Day 49, No. 49. Irvine Welsh

Irvine WelshHAIRCUT 100: Day 49, No. 49. Irvine Welsh: Scottish novelist, playwright, screenwriter, director, and short story writer. The son of a dock worker and a waitress from Leith, Welsh rose to prominence with the publication of the edgy and iconic Trainspotting in 1993. Trainspotting introduced many of the themes common to his subsequent work, most notably: social class, council housing, drugs, sectarianism, sex, music, and Scottish identity, the novel celebrating the language and humour of the Scots through an idiomatic narrative in the tradition of A Clockwork Orange and Finnegans Wake.
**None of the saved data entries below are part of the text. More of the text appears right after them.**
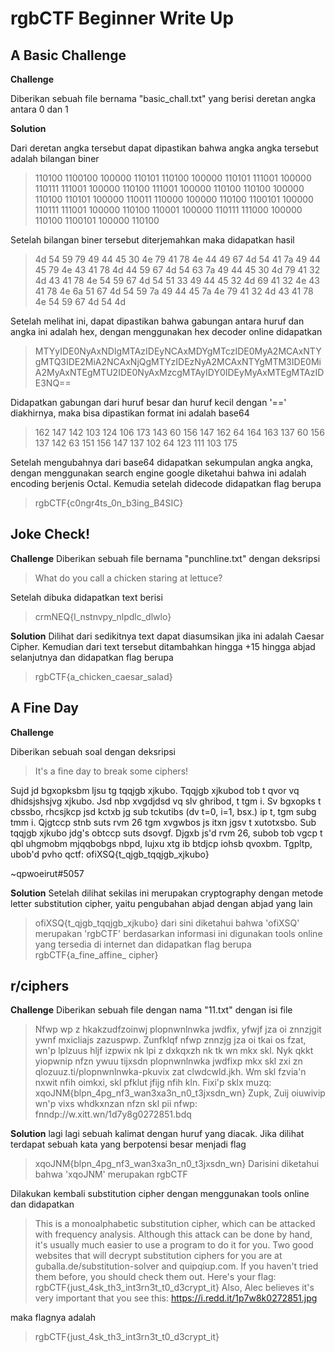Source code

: # rgbCTF Beginner Write Up

## A Basic Challenge
**Challenge**

Diberikan sebuah file bernama "basic_chall.txt" yang berisi deretan angka antara 0 dan 1


**Solution**

Dari deretan angka tersebut dapat dipastikan bahwa angka angka tersebut adalah bilangan biner

>110100 1100100 100000 110101 110100 100000 110101 111001 100000 110111 111001 100000 110100 111001 100000 110100 110100 100000 110100 110101 100000 110011 110000 100000 110100 1100101 100000 110111 111001 100000 110100 110001 100000 110111 111000 100000 110100 1100101 100000 110100

Setelah bilangan biner tersebut diterjemahkan maka didapatkan hasil

>4d 54 59 79 49 44 45 30 4e 79 41 78 4e 44 49 67 4d 54 41 7a 49 44 45 79 4e 43 41 78 4d 44 59 67 4d 54 63 7a 49 44 45 30 4d 79 41 32 4d 43 41 78 4e 54 59 67 4d 54 51 33 49 44 45 32 4d 69 41 32 4e 43 41 78 4e 6a 51 67 4d 54 59 7a 49 44 45 7a 4e 79 41 32 4d 43 41 78 4e 54 59 67 4d 54 4d

Setelah melihat ini, dapat dipastikan bahwa gabungan antara huruf dan angka ini adalah hex, dengan menggunakan hex decoder online didapatkan

>MTYyIDE0NyAxNDIgMTAzIDEyNCAxMDYgMTczIDE0MyA2MCAxNTYgMTQ3IDE2MiA2NCAxNjQgMTYzIDEzNyA2MCAxNTYgMTM3IDE0MiA2MyAxNTEgMTU2IDE0NyAxMzcgMTAyIDY0IDEyMyAxMTEgMTAzIDE3NQ==

Didapatkan gabungan dari huruf besar dan huruf kecil dengan '==' diakhirnya, maka bisa dipastikan format ini adalah base64

>162 147 142 103 124 106 173 143 60 156 147 162 64 164 163 137 60 156 137 142 63 151 156 147 137 102 64 123 111 103 175

Setelah mengubahnya dari base64 didapatkan sekumpulan angka angka, dengan menggunakan search engine google diketahui bahwa ini adalah encoding berjenis Octal. Kemudia setelah didecode didapatkan flag berupa

>rgbCTF{c0ngr4ts_0n_b3ing_B4SIC}







##  Joke Check!
**Challenge**
Diberikan sebuah file bernama "punchline.txt" dengan deksripsi
>What do you call a chicken staring at lettuce?

Setelah dibuka didapatkan text berisi
>crmNEQ{l_nstnvpy_nlpdlc_dlwlo}

**Solution**
Dilihat dari sedikitnya text dapat diasumsikan jika ini adalah Caesar Cipher. Kemudian dari text tersebut ditambahkan hingga +15 hingga abjad selanjutnya dan didapatkan flag berupa

>rgbCTF{a_chicken_caesar_salad}




## A Fine Day
**Challenge**

Diberikan sebuah soal dengan deksripsi
>It's a fine day to break some ciphers!

Sujd jd bgxopksbm ljsu tg tqqjgb xjkubo. Tqqjgb xjkubod tob t qvor vq dhidsjshsjvg xjkubo. Jsd nbp xvgdjdsd vq slv ghribod, t tgm i. Sv bgxopks t cbssbo, rhcsjkcp jsd kctxb jg sub tckutibs (dv t=0, i=1, bsx.) ip t, tgm subg tmm i. Qjgtccp stnb suts rvm 26 tgm xvgwbos js itxn jgsv t xutotxsbo.
Sub tqqjgb xjkubo jdg's obtccp suts dsovgf. Djgxb js'd rvm 26, subob tob vgcp t qbl uhgmobm mjqqbobgs nbpd, lujxu xtg ib btdjcp iohsb qvoxbm. Tgpltp, ubob'd pvho qctf: ofiXSQ{t_qjgb_tqqjgb_xjkubo}


~qpwoeirut#5057 

**Solution**
Setelah dilihat sekilas ini merupakan cryptography dengan metode letter substitution cipher, yaitu pengubahan abjad dengan abjad yang lain
>ofiXSQ{t_qjgb_tqqjgb_xjkubo}
dari sini diketahui bahwa 'ofiXSQ' merupakan 'rgbCTF' berdasarkan informasi ini digunakan tools online yang tersedia di internet dan didapatkan flag berupa
>	rgbCTF{a_fine_affine_ cipher}






## r/ciphers
**Challenge**
Diberikan sebuah file dengan nama "11.txt" dengan isi file
>Nfwp wp z hkakzudfzoinwj plopnwnlnwka jwdfix, yfwjf jza oi znnzjgit ywnf mxicliajs zazuspwp. Zunfklqf nfwp znnzjg jza oi tkai os fzat, wn'p lplzuus hljf izpwix nk lpi z dxkqxzh nk tk wn mkx skl. Nyk qkkt yiopwnip nfzn ywuu tijxsdn plopnwnlnwka jwdfixp mkx skl zxi zn qlozuuz.ti/plopnwnlnwka-pkuvix zat clwdcwld.jkh. Wm skl fzvia'n nxwit nfih oimkxi, skl pfklut jfijg nfih kln. Fixi'p sklx muzq: xqoJNM{blpn_4pg_nf3_wan3xa3n_n0_t3jxsdn_wn}
Zupk, Zuij oiuwivip wn'p vixs whdkxnzan nfzn skl pii nfwp: fnndp://w.xitt.wn/1d7y8g0272851.bdq


**Solution**
lagi lagi sebuah kalimat dengan huruf yang diacak. Jika dilihat terdapat sebuah kata yang berpotensi besar menjadi flag
>xqoJNM{blpn_4pg_nf3_wan3xa3n_n0_t3jxsdn_wn}
Darisini diketahui bahwa 'xqoJNM' merupakan rgbCTF

Dilakukan kembali substitution cipher dengan menggunakan tools online dan didapatkan
>	This is a monoalphabetic substitution cipher, which can be attacked with frequency analysis. Although this attack can be done by hand, it's usually much easier to use a program to do it for you. Two good websites that will decrypt substitution ciphers for you are at guballa.de/substitution-solver and quipqiup.com. If you haven't tried them before, you should check them out. Here's your flag: rgbCTF{just_4sk_th3_int3rn3t_t0_d3crypt_it} Also, Alec believes it's very important that you see this: https://i.redd.it/1p7w8k0272851.jpg

maka flagnya adalah
>rgbCTF{just_4sk_th3_int3rn3t_t0_d3crypt_it}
In a brutal and authentic landscape, Welsh’s work also seems to explore the possibility of individual redemption, leading the literary journalist Sam Leith to conclude that ‘He’s much more interested in teleology than sociology.’ Looking back, Welsh’s breakthrough was part of a renaissance in British culture in the early-90s, the fag-end of Thatcherism, that included Britpop and the so-called ‘Young British Artists,’ producing cool and confrontational art in the punk tradition, with some of its finest practitioners coming, like Welsh, from the working classes. ‘I grew up in a place where everybody was a storyteller, but nobody wrote…’

Trainspotting (1993)

The Acid House (1994)

Marabou Stork Nightmares (1995)

Ecstasy: Three Tales of Chemical Romance (1996)

Filth (1998)

Glue (2001)

Porno (2002)

The Bedroom Secrets of the Master Chefs (2006)

If You Liked School You’ll Love Work (2007)

Crime (2008)

Reheated Cabbage (2009)

Skagboys (2012)

The Sex Lives of Siamese Twins (2014)

A Decent Ride (2015)

The Blade Artist (2016)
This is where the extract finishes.